To countries like Hungary, being asked to change their demographic make-up comes as something of a shock. So it’s no surprise that they would reject mandatory quotas on immigration. But as we’re seeing in movements across the continent, including France and Germany, large constituencies of Europeans outside the eastern bloc are pushing back against the European Union model that asks them to be citizens of the continent, rather than their individual country.

The End of Ethnicity-Based Nationalism

The EU was created, in part, to ensure that Europe would never again see the kind of mass war that twice devastated the continent in the twentieth century. The thinking went that if European countries could be made to share an economic future, they’d begin to think of themselves more as “Europeans,” and less as “Frenchmen” or “Germans.” They would, therefore, be less likely to go to war. But this seriously underestimated the extent to which EU member states remained nations made up of homogenous ethnic groups, and the level of loyalty their citizens felt.

The truth is, most Europeans identify first as “German,” “French,” or “Polish,” not as “Europeans.” A 2014 European Commission survey found that 42 percent of Europeans identify themselves only by their nationality. Another 48 percent identify themselves first by their national identity and second as European. Five percent think of themselves as European first, and as their nationality second, and only 2 percent as European alone.

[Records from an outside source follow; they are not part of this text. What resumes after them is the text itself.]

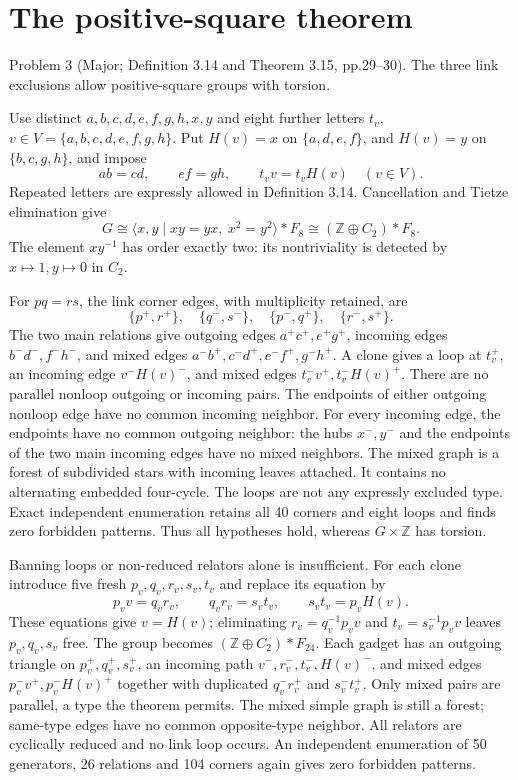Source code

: \documentclass[10pt]{article}
\begin{document}
\section*{The positive-square theorem}
Problem 3 (Major; Definition 3.14 and Theorem 3.15, pp.29–30).  The three link exclusions allow positive-square groups with torsion.\par
Use distinct \(a,b,c,d,e,f,g,h,x,y\) and eight further letters \(t_v\), \(v\in V=\{a,b,c,d,e,f,g,h\}\). Put \(H(v)=x\) on \(\{a,d,e,f\}\), and \(H(v)=y\) on \(\{b,c,g,h\}\), and impose \[ab=cd,\qquad ef=gh,\qquad t_vv=t_vH(v)\quad(v\in V).\] Repeated letters are expressly allowed in Definition 3.14. Cancellation and Tietze elimination give \[G\cong\langle x,y\mid xy=yx,\ x^2=y^2\rangle*F_8
   \cong(\mathbb Z\oplus C_2)*F_8.\] The element \(xy^{-1}\) has order exactly two: its nontriviality is detected by \(x\mapsto1,y\mapsto0\) in \(C_2\).\par
For \(pq=rs\), the link corner edges, with multiplicity retained, are \[\{p^+,r^+\},\quad\{q^-,s^-\},\quad
 \{p^-,q^+\},\quad\{r^-,s^+\}.\] The two main relations give outgoing edges \(a^+c^+,e^+g^+\), incoming edges \(b^-d^-,f^-h^-\), and mixed edges \(a^-b^+,c^-d^+,e^-f^+,g^-h^+\). A clone gives a loop at \(t_v^+\), an incoming edge \(v^-H(v)^-\), and mixed edges \(t_v^-v^+,t_v^-H(v)^+\). There are no parallel nonloop outgoing or incoming pairs. The endpoints of either outgoing nonloop edge have no common incoming neighbor. For every incoming edge, the endpoints have no common outgoing neighbor: the hubs \(x^-,y^-\) and the endpoints of the two main incoming edges have no mixed neighbors. The mixed graph is a forest of subdivided stars with incoming leaves attached. It contains no alternating embedded four-cycle. The loops are not any expressly excluded type. Exact independent enumeration retains all 40 corners and eight loops and finds zero forbidden patterns. Thus all hypotheses hold, whereas \(G\times\mathbb Z\) has torsion.\par
Banning loops or non-reduced relators alone is insufficient. For each clone introduce five fresh \(p_v,q_v,r_v,s_v,t_v\) and replace its equation by \[p_vv=q_vr_v,\qquad q_vr_v=s_vt_v,\qquad s_vt_v=p_vH(v).\] These equations give \(v=H(v)\); eliminating \(r_v=q_v^{-1}p_vv\) and \(t_v=s_v^{-1}p_vv\) leaves \(p_v,q_v,s_v\) free. The group becomes \((\mathbb Z\oplus C_2)*F_{24}\). Each gadget has an outgoing triangle on \(p_v^+,q_v^+,s_v^+\), an incoming path \(v^-,r_v^-,t_v^-,H(v)^-\), and mixed edges \(p_v^-v^+,p_v^-H(v)^+\) together with duplicated \(q_v^-r_v^+\) and \(s_v^-t_v^+\). Only mixed pairs are parallel, a type the theorem permits. The mixed simple graph is still a forest; same-type edges have no common opposite-type neighbor. All relators are cyclically reduced and no link loop occurs. An independent enumeration of 50 generators, 26 relations and 104 corners again gives zero forbidden patterns.\par
\end{document}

Thus, it’s not surprising that nationalist movements have seen rising poll numbers in Germany, France, Poland, and Austria. This political shift is a reaction to the overreach of an EU that wants both to suppress each nation-state’s ethnic and cultural homogeneity and dictate each member’s immigration policy.

The idea that countries have to take in however many migrants show up on their border is a relatively new one. At what other time in history, apart from war or occupation, has a country been forced or pressured into changing its demography? While the EU may have thought it was powerful enough to enact this new utopic vision by decree, the last two years and the ongoing successes of far-right parties are proving its power to be shaky.

In June, the United Kingdom voted to leave the EU. Other European politicians, like France’s National Front presidential hopeful Marine LePen, are promising to do the same if elected to office. Despite the last 70 or so years of European tranquility, this “pax Europa” isn’t indestructible. Instead, it may just be a brief caesura in the long history of ethnic-based European nationalism and European conflict. The Hungarian referendum serves as a sharp reminder of this.